The governing body for football in Wales is the Football Association of Wales. It runs the national teams, the recreational game and the main cup competitions. Dragon Park, the Wales National Football Development Centre, is located in Newport.

Football developed in the late 19th century, and currently claims the most participation of any sport in Wales. The most successful teams are Cardiff City, Swansea City, Newport County, Wrexham and The New Saints. Cardiff City were the most successful in the 20th century, having won the FA Cup in 1927 and spent 15 seasons in the top-flight English First Division. Swansea City have also played in the top flight, playing two consecutive seasons in the early 1980s, and were the first Welsh team to win promotion to the English Premier League in 2011. Swansea stayed in the Premier League for the next 7 years and also won the EFL Cup in the 2013-2014 season after winning 5-0 in the final and earned a spot in the UEFA Europa League. Newport County have played in the second tier of the English football league system and reached the quarter-finals of the 1981 European Cup Winners' Cup. Wrexham, one of the oldest surviving football teams in Britain, have won the Welsh Cup 23 times and reached the quarter-finals of the 1976 European Cup Winners' Cup. The New Saints have topped the Welsh Premier League a record thirteen times – including the past eight seasons.

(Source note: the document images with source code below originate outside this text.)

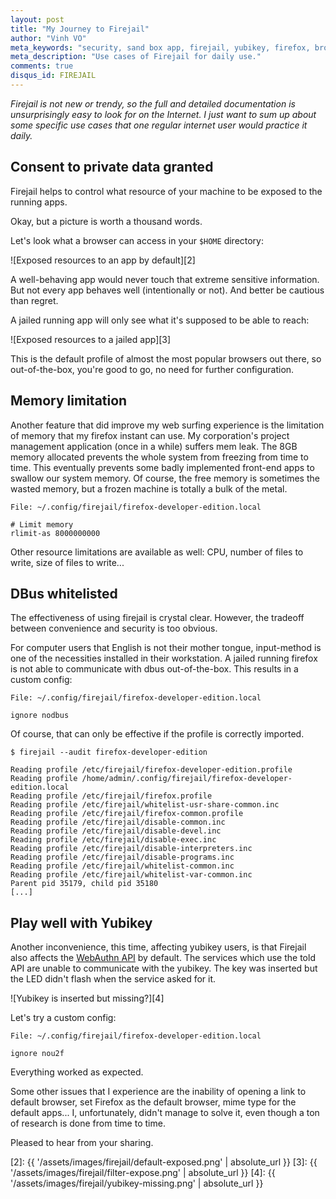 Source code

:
 ```yaml
---
layout: post
title: "My Journey to Firejail"
author: "Vinh VO"
meta_keywords: "security, sand box app, firejail, yubikey, firefox, browser, memory leak, dbus"
meta_description: "Use cases of Firejail for daily use."
comments: true
disqus_id: FIREJAIL
---
```


_Firejail is not new or trendy, so the full and detailed documentation is unsurprisingly easy to look for on the Internet. I just want to sum up about some specific use cases that one regular internet user would practice it daily._

## Consent to private data granted

Firejail helps to control what resource of your machine to be exposed to the running apps.

Okay, but a picture is worth a thousand words.

Let's look what a browser can access in your `$HOME` directory:

![Exposed resources to an app by default][2]

A well-behaving app would never touch that extreme sensitive information. But not every app behaves well (intentionally or not). And better be cautious than regret.

A jailed running app will only see what it's supposed to be able to reach:

![Exposed resources to a jailed app][3]

This is the default profile of almost the most popular browsers out there, so out-of-the-box, you're good to go, no need for further configuration.

## Memory limitation

Another feature that did improve my web surfing experience is the limitation of memory that my firefox instant can use. My corporation's project management application (once in a while) suffers mem leak. The 8GB memory allocated prevents the whole system from freezing from time to time. This eventually prevents some badly implemented front-end apps to swallow our system memory. Of course, the free memory is sometimes the wasted memory, but a frozen machine is totally a bulk of the metal.

```
File: ~/.config/firejail/firefox-developer-edition.local

# Limit memory
rlimit-as 8000000000
```

Other resource limitations are available as well: CPU, number of files to write, size of files to write...

## DBus whitelisted

The effectiveness of using firejail is crystal clear. However, the tradeoff between convenience and security is too obvious.

For computer users that English is not their mother tongue, input-method is one of the necessities installed in their workstation. A jailed running firefox is not able to communicate with dbus out-of-the-box. This results in a custom config:

```
File: ~/.config/firejail/firefox-developer-edition.local

ignore nodbus
```

Of course, that can only be effective if the profile is correctly imported.

```
$ firejail --audit firefox-developer-edition

Reading profile /etc/firejail/firefox-developer-edition.profile
Reading profile /home/admin/.config/firejail/firefox-developer-edition.local
Reading profile /etc/firejail/firefox.profile
Reading profile /etc/firejail/whitelist-usr-share-common.inc
Reading profile /etc/firejail/firefox-common.profile
Reading profile /etc/firejail/disable-common.inc
Reading profile /etc/firejail/disable-devel.inc
Reading profile /etc/firejail/disable-exec.inc
Reading profile /etc/firejail/disable-interpreters.inc
Reading profile /etc/firejail/disable-programs.inc
Reading profile /etc/firejail/whitelist-common.inc
Reading profile /etc/firejail/whitelist-var-common.inc
Parent pid 35179, child pid 35180
[...]
```

## Play well with Yubikey

Another inconvenience, this time, affecting yubikey users, is that Firejail also affects the [WebAuthn API][1] by default. The services which use the told API are unable to communicate with the yubikey. The key was inserted but the LED didn't flash when the service asked for it.

![Yubikey is inserted but missing?][4]

Let's try a custom config:

```
File: ~/.config/firejail/firefox-developer-edition.local

ignore nou2f
```

Everything worked as expected.

Some other issues that I experience are the inability of opening a link to default browser, set Firefox as the default browser, mime type for the default apps... I, unfortunately, didn't manage to solve it, even though a ton of research is done from time to time.

Pleased to hear from your sharing.

[1]: https://developers.yubico.com/WebAuthn/

[2]: {{ '/assets/images/firejail/default-exposed.png' | absolute_url }}
[3]: {{ '/assets/images/firejail/filter-expose.png' | absolute_url }}
[4]: {{ '/assets/images/firejail/yubikey-missing.png' | absolute_url }}
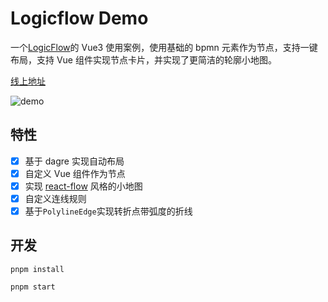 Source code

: # Logicflow Demo

一个[LogicFlow](https://github.com/didi/LogicFlow)的 Vue3 使用案例，使用基础的 bpmn 元素作为节点，支持一键布局，支持 Vue 组件实现节点卡片，并实现了更简洁的轮廓小地图。

[线上地址](http://logicflow.meiling.fun/)

![demo](http://logicflow.meiling.fun/demo.png)

## 特性

- [x] 基于 dagre 实现自动布局
- [x] 自定义 Vue 组件作为节点
- [x] 实现 [react-flow](https://reactflow.dev/docs/api/plugin-components/minimap/) 风格的小地图
- [x] 自定义连线规则
- [x] 基于`PolylineEdge`实现转折点带弧度的折线

## 开发

```
pnpm install
```

```
pnpm start
```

The Welsh football league system has been headed since 1992 by the Cymru Premier. The second tier below the Cymru Premier is split between the Cymru North and the Cymru South. Below this is numerous regional leagues. The main Cup competitions in Wales are the Welsh Cup and the Welsh League Cup. However, for historical reasons, five Welsh clubs (Swansea City, Cardiff City, Newport County, Wrexham and Merthyr Town) play in the English football league system.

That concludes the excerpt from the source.